Поезд пришел и быстро помчался по рельсам. За окном мелькали желтые поля пшеницы и зеленые - кукурузы. Сперва горы маячили где-то очень далеко, волнились на горизонте, но чем дальше от Тулузы на юго-запад уходил поезд, тем ближе подступали они к дороге, чтобы наконец стиснуть ее с двух сторон. Фуа. Foix.
Я вышла на платформу. Поезд умчался. Духота обступила меня. Со всех сторон на меня смотрели горы.
Я подошла к молодой девушке, которую встречал симпатичный мужчина, и на всех известных и неизвестных мне языках спросила, как добраться до Монсегюра. Мужчина и девушка довели меня до "офис де туризм", который имелся в Фуа, и осведомились там насчет Монсегюра. Как, может эта одинокая русская дурочка туда добраться?
Из окошка высунулось лицо служащей. Она явно сочувствовала моим родителям, породившим столь безумную дочь. Нет, до Монсегюра сейчас добраться нельзя. Туда не ходит транспорт. Туда вообще ничего не ходит.
- А пешком? - спросила я и похлопала себя по теннискам. - А пьё?
- А пьё? - переспросила служащая, и все засмеялись. Потом она сказала:
- Вообще-то вы можете на автобусе добраться до Лавеланета. Автобус ходит туда два раза в сутки. Переночуете где-нибудь в Монсегюре, а наутро вернетесь в Фуа.
Ночи теплые, подумала я, летом не сдохну. Но это подумала та я, которая боялась. А та я, которая была сгустком силы, спросила:
- А от Лавеланета до Монсегюра сколько километров?
- Двенадцать.
Я расхохоталась. Я расцеловала мужчину, который привез меня в "офис де туризм". Я помахала служащей. Двенадцать километров! Господи, всего двенадцать!
Поняв, что эта сумасшедшая услышала все, что ей нужно, мужчина с облегчением ушел к своей девушке. А я отправилась бродить по Фуа. У меня было 400 франков, в душе все дрожало и пело.

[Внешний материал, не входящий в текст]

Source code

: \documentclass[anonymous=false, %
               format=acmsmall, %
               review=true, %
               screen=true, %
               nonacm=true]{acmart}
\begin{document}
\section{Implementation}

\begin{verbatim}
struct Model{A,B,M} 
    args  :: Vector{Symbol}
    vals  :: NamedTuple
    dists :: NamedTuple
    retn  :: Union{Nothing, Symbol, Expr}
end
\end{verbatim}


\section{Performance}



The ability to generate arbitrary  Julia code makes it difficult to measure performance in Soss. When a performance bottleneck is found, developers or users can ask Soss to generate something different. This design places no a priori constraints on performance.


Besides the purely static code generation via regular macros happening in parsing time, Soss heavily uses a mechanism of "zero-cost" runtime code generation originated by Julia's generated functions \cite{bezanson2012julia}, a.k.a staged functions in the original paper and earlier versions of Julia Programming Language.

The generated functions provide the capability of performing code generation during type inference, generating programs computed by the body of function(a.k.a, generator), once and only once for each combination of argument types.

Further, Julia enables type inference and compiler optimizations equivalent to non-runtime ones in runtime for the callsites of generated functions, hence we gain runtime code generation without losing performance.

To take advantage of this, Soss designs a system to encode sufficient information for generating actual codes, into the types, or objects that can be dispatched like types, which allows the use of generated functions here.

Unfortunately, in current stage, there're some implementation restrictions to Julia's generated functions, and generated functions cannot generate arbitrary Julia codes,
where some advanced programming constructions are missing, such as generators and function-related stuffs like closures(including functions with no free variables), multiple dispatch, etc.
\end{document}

Фуа - небольшой город, 10 тысяч жителей. Узкие улицы вьются у подножия высокой горы, увенчанной трехбашенным замком графов Фуа. Из-за окна, забранного решетчатыми ставнями, доносилась музыка: кто-то играл на гармонике песню Эдит Пиаф.
Я поднялась к замку. Золотые и красные полосы и четыре коровы - графский герб над воротами - как, должно быть, ненавидел Симон эти полосы!

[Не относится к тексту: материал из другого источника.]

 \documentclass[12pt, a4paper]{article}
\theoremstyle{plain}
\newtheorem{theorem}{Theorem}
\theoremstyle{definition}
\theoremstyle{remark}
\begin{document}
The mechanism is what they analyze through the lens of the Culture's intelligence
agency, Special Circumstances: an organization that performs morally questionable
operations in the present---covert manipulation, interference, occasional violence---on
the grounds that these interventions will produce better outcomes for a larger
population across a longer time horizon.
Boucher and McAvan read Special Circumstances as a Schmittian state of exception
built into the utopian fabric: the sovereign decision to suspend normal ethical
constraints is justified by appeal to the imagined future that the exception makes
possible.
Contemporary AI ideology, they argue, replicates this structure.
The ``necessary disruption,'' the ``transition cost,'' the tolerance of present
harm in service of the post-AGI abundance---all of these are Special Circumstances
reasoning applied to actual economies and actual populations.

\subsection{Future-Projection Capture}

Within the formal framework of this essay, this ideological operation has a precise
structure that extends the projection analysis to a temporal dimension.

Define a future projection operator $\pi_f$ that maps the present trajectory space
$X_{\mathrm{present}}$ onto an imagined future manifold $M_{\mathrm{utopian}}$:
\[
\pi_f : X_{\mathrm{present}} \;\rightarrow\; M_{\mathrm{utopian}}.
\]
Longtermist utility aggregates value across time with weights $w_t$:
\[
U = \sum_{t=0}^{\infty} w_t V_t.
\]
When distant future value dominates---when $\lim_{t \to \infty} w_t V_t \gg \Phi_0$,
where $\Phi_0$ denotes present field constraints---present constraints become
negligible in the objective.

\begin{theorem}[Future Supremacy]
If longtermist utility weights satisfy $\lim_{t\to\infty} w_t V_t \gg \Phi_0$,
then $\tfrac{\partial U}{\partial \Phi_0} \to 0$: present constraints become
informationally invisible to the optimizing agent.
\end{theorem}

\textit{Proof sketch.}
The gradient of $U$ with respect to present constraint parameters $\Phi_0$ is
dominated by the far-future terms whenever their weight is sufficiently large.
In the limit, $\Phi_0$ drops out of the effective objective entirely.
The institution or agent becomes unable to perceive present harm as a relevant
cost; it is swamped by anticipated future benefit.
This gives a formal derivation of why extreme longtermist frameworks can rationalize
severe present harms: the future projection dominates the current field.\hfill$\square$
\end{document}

Суровая и благодатная земля вокруг, камни и трава, камни и вода, камни и дерево. Эту землю можно любить исступленно, можно любить лениво, по ней можно растекаться, за нее можно умереть.
Солнце плавило меня. Пахло пылью и травой. Кругом, сдвинувшись над узкой долиной реки Арьеж, нависали горы. Река убегала куда-то вдаль, в мутную от жары долину. Кое-где склоны гор были возделаны под огороды, но в основном здесь пасут коз и овец.
С замка видно все вокруг. Издалека виден только замок. Городишка жмется к его ногам. Там можно жить спокойно, зная над собой твердую и благодатную руку замка. Замок не угрожает, не властвует, он охраняет, защищает - до мозга костей крепость, твердыня, цитадель. И - свет.
Я нашла автобусную остановку, выпила стакан вина в кафе по соседству, дождалась автобуса и загрузилась туда вместе с говорливыми лангедокскими старухами и очаровательными девочками. Вся эта публика галдела, смеялась, переговаривалась.
Автобус тронулся, и - толчком - где-то в самой глубине моего существа раскрылся огромный цветок восторга. Первый венчик, второй. Я еду в Монсегюр.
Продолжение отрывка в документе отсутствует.